* [Aim of the exercise] Where the records below have a line with "following", that line is to be copied.

* [Available data]
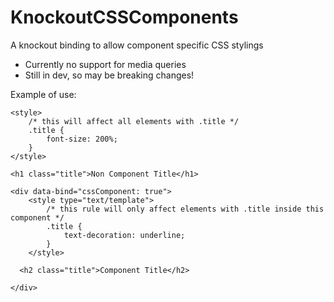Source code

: # KnockoutCSSComponents
A knockout binding to allow component specific CSS stylings

- Currently no support for media queries
- Still in dev, so may be breaking changes!

Example of use:

```
<style>
 	/* this will affect all elements with .title */
	.title {
		font-size: 200%;
	}
</style>

<h1 class="title">Non Component Title</h1>

<div data-bind="cssComponent: true">
	<style type="text/template">
		/* this rule will only affect elements with .title inside this component */
	  	.title {
			text-decoration: underline;
		}
  	</style>

  <h2 class="title">Component Title</h2>

</div>

```
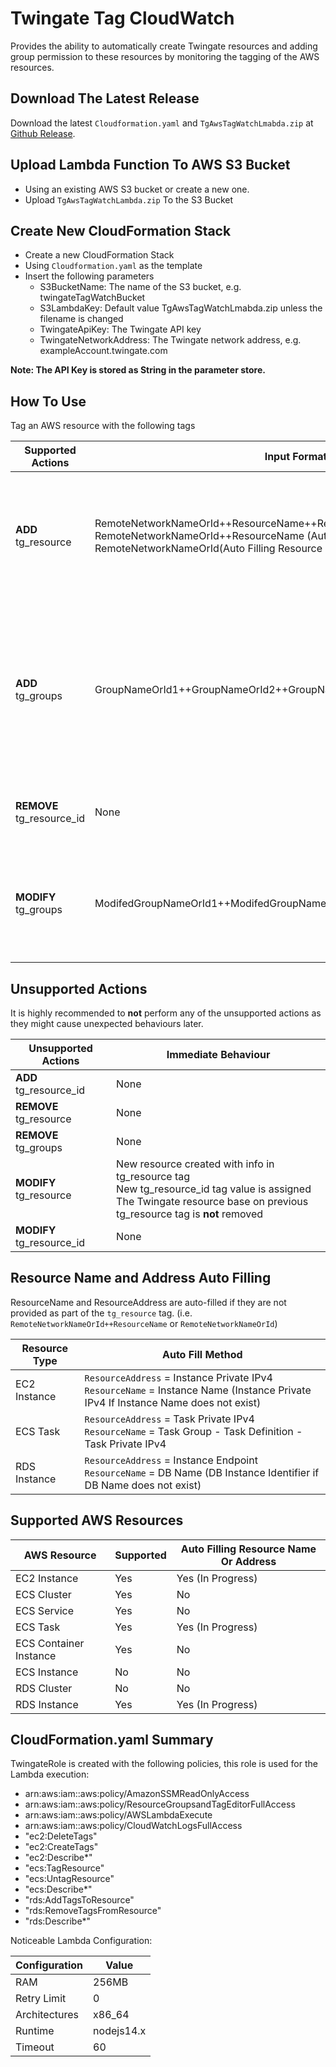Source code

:# Twingate Tag CloudWatch

Provides the ability to automatically create Twingate resources and adding group permission to these resources by monitoring the tagging of the AWS resources.


## Download The Latest Release
Download the latest ```Cloudformation.yaml``` and ```TgAwsTagWatchLmabda.zip``` at [Github Release](https://github.com/Twingate-Labs/tg-aws-tag-sync/releases/latest).

## Upload Lambda Function To AWS S3 Bucket
- Using an existing AWS S3 bucket or create a new one.
- Upload ```TgAwsTagWatchLambda.zip``` To the S3 Bucket

## Create New CloudFormation Stack
- Create a new CloudFormation Stack
- Using ```Cloudformation.yaml``` as the template
- Insert the following parameters
  - S3BucketName: The name of the S3 bucket, e.g. twingateTagWatchBucket
  - S3LambdaKey: Default value TgAwsTagWatchLmabda.zip unless the filename is changed
  - TwingateApiKey: The Twingate API key
  - TwingateNetworkAddress: The Twingate network address, e.g. exampleAccount.twingate.com

**Note: The API Key is stored as String in the parameter store.**
  
## How To Use
Tag an AWS resource with the following tags

| Supported Actions           | Input Format                                                                                                                                                                                                     | Twingate Action                                                                                                              | AWS Action                                             |
|-----------------------------|------------------------------------------------------------------------------------------------------------------------------------------------------------------------------------------------------------------|------------------------------------------------------------------------------------------------------------------------------|--------------------------------------------------------|
| **ADD** tg_resource         | RemoteNetworkNameOrId++ResourceName++ResourceAddress <br/> RemoteNetworkNameOrId++ResourceName (Auto Filling Resource Address)<br/> RemoteNetworkNameOrId(Auto Filling  Resource Name and Resource Address)<br/> | Create the resource in the Twingate (the defined remote network need to exist in the Twingate)                               | adding tg_resource_id to the AWS resource tag          |
| **ADD** tg_groups           | GroupNameOrId1++GroupNameOrId2++GroupNameOrId3...                                                                                                                                                                | Add the defined groups into the Twingate resource (tg_resource should exist on the AWS resource before adding tg_groups tag) | None                                                   |
| **REMOVE** tg_resource_id   | None                                                                                                                                                                                                             | Remove the resource in the Twingate                                                                                          | Remove tg_groups and tg_resource from AWS resource tag |
| **MODIFY** tg_groups        | ModifedGroupNameOrId1++ModifedGroupNameOrId2++ModifedGroupNameOrId3...                                                                                                                                           | Add the new groups to the resource in Twingate<br/> No groups are removed from the Twingate Resource                         | None                                                   |


## Unsupported Actions
It is highly recommended to **not** perform any of the unsupported actions as they might cause unexpected behaviours later. 

| Unsupported Actions       | Immediate Behaviour                                                                                                                                                             |
|---------------------------|---------------------------------------------------------------------------------------------------------------------------------------------------------------------------------|
| **ADD** tg_resource_id    | None                                                                                                                                                                            |
| **REMOVE** tg_resource    | None                                                                                                                                                                            |
| **REMOVE** tg_groups      | None                                                                                                                                                                            |
| **MODIFY** tg_resource    | New resource created with info in tg_resource tag<br/> New tg_resource_id tag value is assigned <br/> The Twingate resource base on previous tg_resource tag is **not** removed |
| **MODIFY** tg_resource_id | None                                                                                                                                                                            |



## Resource Name and Address Auto Filling
ResourceName and ResourceAddress are auto-filled if they are not provided as part of the ```tg_resource``` tag. (i.e. ```RemoteNetworkNameOrId++ResourceName``` or ```RemoteNetworkNameOrId```)

| Resource Type | Auto Fill Method                                                                                                                               | 
|---------------|------------------------------------------------------------------------------------------------------------------------------------------------|
| EC2 Instance  | ```ResourceAddress``` = Instance Private IPv4 <br/> ```ResourceName``` = Instance Name (Instance Private IPv4 If Instance Name does not exist) |
| ECS Task      | ```ResourceAddress``` = Task Private IPv4 <br/> ```ResourceName``` = Task Group - Task Definition - Task Private IPv4                          |
| RDS Instance  | ```ResourceAddress``` = Instance Endpoint <br/> ```ResourceName``` = DB Name (DB Instance Identifier if DB Name does not exist)                |


##  Supported AWS Resources

| AWS Resource           | Supported    | Auto Filling Resource Name Or Address |
|------------------------|--------------|---------------------------------------|
| EC2 Instance           | Yes          | Yes (In Progress)                     | 
| ECS Cluster            | Yes          | No                                    |
| ECS Service            | Yes          | No                                    |
| ECS Task               | Yes          | Yes (In Progress)                     |
| ECS Container Instance | Yes          | No                                    |
| ECS Instance           | No           | No                                    |
| RDS Cluster            | No           | No                                    |
| RDS Instance           | Yes          | Yes (In Progress)                     |


## CloudFormation.yaml Summary
TwingateRole is created with the following policies, this role is used for the Lambda execution:
- arn:aws:iam::aws:policy/AmazonSSMReadOnlyAccess
- arn:aws:iam::aws:policy/ResourceGroupsandTagEditorFullAccess
- arn:aws:iam::aws:policy/AWSLambdaExecute
- arn:aws:iam::aws:policy/CloudWatchLogsFullAccess
- "ec2:DeleteTags"
- "ec2:CreateTags"
- "ec2:Describe*"
- "ecs:TagResource"
- "ecs:UntagResource"
- "ecs:Describe*"
- "rds:AddTagsToResource"
- "rds:RemoveTagsFromResource"
- "rds:Describe*"

Noticeable Lambda Configuration:

| Configuration | Value      |
|---------------|------------|
| RAM           | 256MB      |
| Retry Limit   | 0          |
| Architectures | x86_64     |
| Runtime       | nodejs14.x |
| Timeout       | 60         |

* [Solved problem]
- Insert the following parameters
Tag an AWS resource with the following tags
TwingateRole is created with the following policies, this role is used for the Lambda execution:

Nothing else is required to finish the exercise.